YOUR OBJECTIVE — Your job is to retype the records exactly while dropping every picture.

WORKING DATA section start

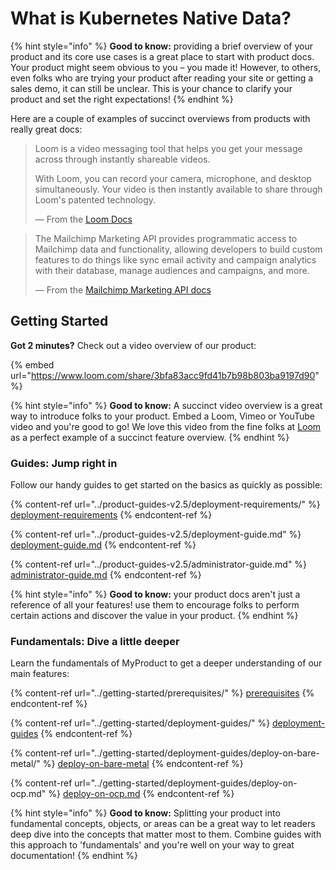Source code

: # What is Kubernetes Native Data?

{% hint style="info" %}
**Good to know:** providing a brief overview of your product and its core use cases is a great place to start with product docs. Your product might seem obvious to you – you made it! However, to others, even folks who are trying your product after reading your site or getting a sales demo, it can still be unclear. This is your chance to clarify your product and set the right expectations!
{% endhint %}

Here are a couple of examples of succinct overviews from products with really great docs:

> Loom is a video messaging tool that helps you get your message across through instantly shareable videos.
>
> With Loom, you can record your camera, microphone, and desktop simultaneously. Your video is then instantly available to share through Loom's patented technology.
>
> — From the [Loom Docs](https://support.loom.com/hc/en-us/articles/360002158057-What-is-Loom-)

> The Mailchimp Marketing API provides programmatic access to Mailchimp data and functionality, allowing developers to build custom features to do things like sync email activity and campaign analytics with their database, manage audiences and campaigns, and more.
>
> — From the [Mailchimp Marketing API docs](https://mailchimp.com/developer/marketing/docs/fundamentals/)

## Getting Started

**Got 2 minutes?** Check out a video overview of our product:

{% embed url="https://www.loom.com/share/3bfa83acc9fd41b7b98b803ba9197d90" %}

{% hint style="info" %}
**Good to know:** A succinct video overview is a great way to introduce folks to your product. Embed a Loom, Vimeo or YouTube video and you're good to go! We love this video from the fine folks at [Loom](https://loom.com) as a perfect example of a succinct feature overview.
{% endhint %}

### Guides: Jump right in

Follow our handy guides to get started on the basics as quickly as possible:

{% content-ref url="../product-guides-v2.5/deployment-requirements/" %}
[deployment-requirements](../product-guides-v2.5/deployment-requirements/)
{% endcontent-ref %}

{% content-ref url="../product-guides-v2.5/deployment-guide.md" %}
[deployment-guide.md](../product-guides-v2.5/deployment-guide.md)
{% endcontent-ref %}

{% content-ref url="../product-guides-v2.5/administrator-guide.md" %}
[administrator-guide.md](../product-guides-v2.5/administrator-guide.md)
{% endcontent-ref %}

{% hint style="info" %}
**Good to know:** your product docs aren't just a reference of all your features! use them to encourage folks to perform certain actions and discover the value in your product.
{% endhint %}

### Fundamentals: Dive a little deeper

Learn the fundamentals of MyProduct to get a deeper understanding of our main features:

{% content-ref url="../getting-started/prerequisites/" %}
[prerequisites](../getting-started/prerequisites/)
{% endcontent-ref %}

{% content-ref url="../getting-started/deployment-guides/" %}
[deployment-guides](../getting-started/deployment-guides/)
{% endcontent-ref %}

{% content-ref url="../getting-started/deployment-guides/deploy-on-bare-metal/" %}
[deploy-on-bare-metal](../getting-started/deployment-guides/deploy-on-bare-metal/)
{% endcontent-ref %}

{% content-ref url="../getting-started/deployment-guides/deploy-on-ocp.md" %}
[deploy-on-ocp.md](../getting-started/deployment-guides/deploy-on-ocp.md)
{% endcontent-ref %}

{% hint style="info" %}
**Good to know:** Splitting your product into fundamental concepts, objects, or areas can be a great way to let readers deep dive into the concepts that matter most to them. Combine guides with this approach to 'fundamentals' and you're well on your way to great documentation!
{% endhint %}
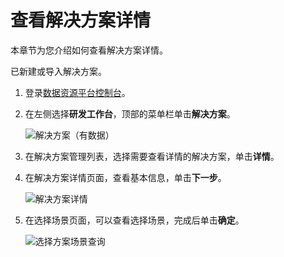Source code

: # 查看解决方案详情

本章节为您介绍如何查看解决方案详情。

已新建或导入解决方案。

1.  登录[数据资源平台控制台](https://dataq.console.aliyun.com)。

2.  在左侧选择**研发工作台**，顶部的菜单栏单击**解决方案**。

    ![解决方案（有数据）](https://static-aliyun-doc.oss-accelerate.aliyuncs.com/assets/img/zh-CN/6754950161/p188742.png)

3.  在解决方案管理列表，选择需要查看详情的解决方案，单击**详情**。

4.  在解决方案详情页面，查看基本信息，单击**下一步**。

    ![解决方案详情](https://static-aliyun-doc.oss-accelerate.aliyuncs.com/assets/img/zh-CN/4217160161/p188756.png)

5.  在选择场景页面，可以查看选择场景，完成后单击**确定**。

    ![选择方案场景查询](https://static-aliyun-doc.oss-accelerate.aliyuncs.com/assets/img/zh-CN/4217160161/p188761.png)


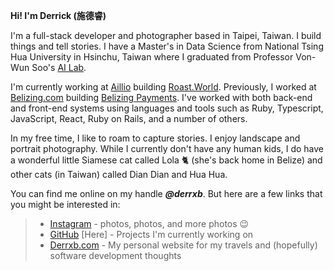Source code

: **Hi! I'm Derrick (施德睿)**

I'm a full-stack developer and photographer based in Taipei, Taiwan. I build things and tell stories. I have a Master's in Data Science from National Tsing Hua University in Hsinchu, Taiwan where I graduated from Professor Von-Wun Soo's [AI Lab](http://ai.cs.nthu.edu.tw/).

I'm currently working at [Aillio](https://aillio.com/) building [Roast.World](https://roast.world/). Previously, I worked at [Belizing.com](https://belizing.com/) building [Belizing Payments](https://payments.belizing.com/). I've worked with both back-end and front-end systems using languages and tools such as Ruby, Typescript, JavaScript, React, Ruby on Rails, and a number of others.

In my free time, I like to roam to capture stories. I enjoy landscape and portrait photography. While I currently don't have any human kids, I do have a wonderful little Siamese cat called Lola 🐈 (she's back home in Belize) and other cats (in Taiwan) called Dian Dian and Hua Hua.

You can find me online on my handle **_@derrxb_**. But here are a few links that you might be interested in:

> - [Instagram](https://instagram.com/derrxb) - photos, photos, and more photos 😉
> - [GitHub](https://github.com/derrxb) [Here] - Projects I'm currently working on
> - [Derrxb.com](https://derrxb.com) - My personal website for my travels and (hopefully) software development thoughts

WORKING DATA section end

EXERCISE SOLUTION —
Source code

: # What is Kubernetes Native Data?

{% hint style="info" %}
**Good to know:** providing a brief overview of your product and its core use cases is a great place to start with product docs. Your product might seem obvious to you – you made it! However, to others, even folks who are trying your product after reading your site or getting a sales demo, it can still be unclear. This is your chance to clarify your product and set the right expectations!
{% endhint %}

Here are a couple of examples of succinct overviews from products with really great docs:

> Loom is a video messaging tool that helps you get your message across through instantly shareable videos.
>
> With Loom, you can record your camera, microphone, and desktop simultaneously. Your video is then instantly available to share through Loom's patented technology.
>
> — From the [Loom Docs](https://support.loom.com/hc/en-us/articles/360002158057-What-is-Loom-)

> The Mailchimp Marketing API provides programmatic access to Mailchimp data and functionality, allowing developers to build custom features to do things like sync email activity and campaign analytics with their database, manage audiences and campaigns, and more.
>
> — From the [Mailchimp Marketing API docs](https://mailchimp.com/developer/marketing/docs/fundamentals/)

## Getting Started

**Got 2 minutes?** Check out a video overview of our product:

{% embed url="https://www.loom.com/share/3bfa83acc9fd41b7b98b803ba9197d90" %}

{% hint style="info" %}
**Good to know:** A succinct video overview is a great way to introduce folks to your product. Embed a Loom, Vimeo or YouTube video and you're good to go! We love this video from the fine folks at [Loom](https://loom.com) as a perfect example of a succinct feature overview.
{% endhint %}

### Guides: Jump right in

Follow our handy guides to get started on the basics as quickly as possible:

{% content-ref url="../product-guides-v2.5/deployment-requirements/" %}
[deployment-requirements](../product-guides-v2.5/deployment-requirements/)
{% endcontent-ref %}

{% content-ref url="../product-guides-v2.5/deployment-guide.md" %}
[deployment-guide.md](../product-guides-v2.5/deployment-guide.md)
{% endcontent-ref %}

{% content-ref url="../product-guides-v2.5/administrator-guide.md" %}
[administrator-guide.md](../product-guides-v2.5/administrator-guide.md)
{% endcontent-ref %}

{% hint style="info" %}
**Good to know:** your product docs aren't just a reference of all your features! use them to encourage folks to perform certain actions and discover the value in your product.
{% endhint %}

### Fundamentals: Dive a little deeper

Learn the fundamentals of MyProduct to get a deeper understanding of our main features:

{% content-ref url="../getting-started/prerequisites/" %}
[prerequisites](../getting-started/prerequisites/)
{% endcontent-ref %}

{% content-ref url="../getting-started/deployment-guides/" %}
[deployment-guides](../getting-started/deployment-guides/)
{% endcontent-ref %}

{% content-ref url="../getting-started/deployment-guides/deploy-on-bare-metal/" %}
[deploy-on-bare-metal](../getting-started/deployment-guides/deploy-on-bare-metal/)
{% endcontent-ref %}

{% content-ref url="../getting-started/deployment-guides/deploy-on-ocp.md" %}
[deploy-on-ocp.md](../getting-started/deployment-guides/deploy-on-ocp.md)
{% endcontent-ref %}

{% hint style="info" %}
**Good to know:** Splitting your product into fundamental concepts, objects, or areas can be a great way to let readers deep dive into the concepts that matter most to them. Combine guides with this approach to 'fundamentals' and you're well on your way to great documentation!
{% endhint %}
Source code

: # 查看解决方案详情

本章节为您介绍如何查看解决方案详情。

已新建或导入解决方案。

1.  登录[数据资源平台控制台](https://dataq.console.aliyun.com)。

2.  在左侧选择**研发工作台**，顶部的菜单栏单击**解决方案**。

    ![解决方案（有数据）](https://static-aliyun-doc.oss-accelerate.aliyuncs.com/assets/img/zh-CN/6754950161/p188742.png)

3.  在解决方案管理列表，选择需要查看详情的解决方案，单击**详情**。

4.  在解决方案详情页面，查看基本信息，单击**下一步**。

    ![解决方案详情](https://static-aliyun-doc.oss-accelerate.aliyuncs.com/assets/img/zh-CN/4217160161/p188756.png)

5.  在选择场景页面，可以查看选择场景，完成后单击**确定**。

    ![选择方案场景查询](https://static-aliyun-doc.oss-accelerate.aliyuncs.com/assets/img/zh-CN/4217160161/p188761.png)


Source code

: **Hi! I'm Derrick (施德睿)**

I'm a full-stack developer and photographer based in Taipei, Taiwan. I build things and tell stories. I have a Master's in Data Science from National Tsing Hua University in Hsinchu, Taiwan where I graduated from Professor Von-Wun Soo's [AI Lab](http://ai.cs.nthu.edu.tw/).

I'm currently working at [Aillio](https://aillio.com/) building [Roast.World](https://roast.world/). Previously, I worked at [Belizing.com](https://belizing.com/) building [Belizing Payments](https://payments.belizing.com/). I've worked with both back-end and front-end systems using languages and tools such as Ruby, Typescript, JavaScript, React, Ruby on Rails, and a number of others.

In my free time, I like to roam to capture stories. I enjoy landscape and portrait photography. While I currently don't have any human kids, I do have a wonderful little Siamese cat called Lola 🐈 (she's back home in Belize) and other cats (in Taiwan) called Dian Dian and Hua Hua.

You can find me online on my handle **_@derrxb_**. But here are a few links that you might be interested in:

> - [Instagram](https://instagram.com/derrxb) - photos, photos, and more photos 😉
> - [GitHub](https://github.com/derrxb) [Here] - Projects I'm currently working on
> - [Derrxb.com](https://derrxb.com) - My personal website for my travels and (hopefully) software development thoughts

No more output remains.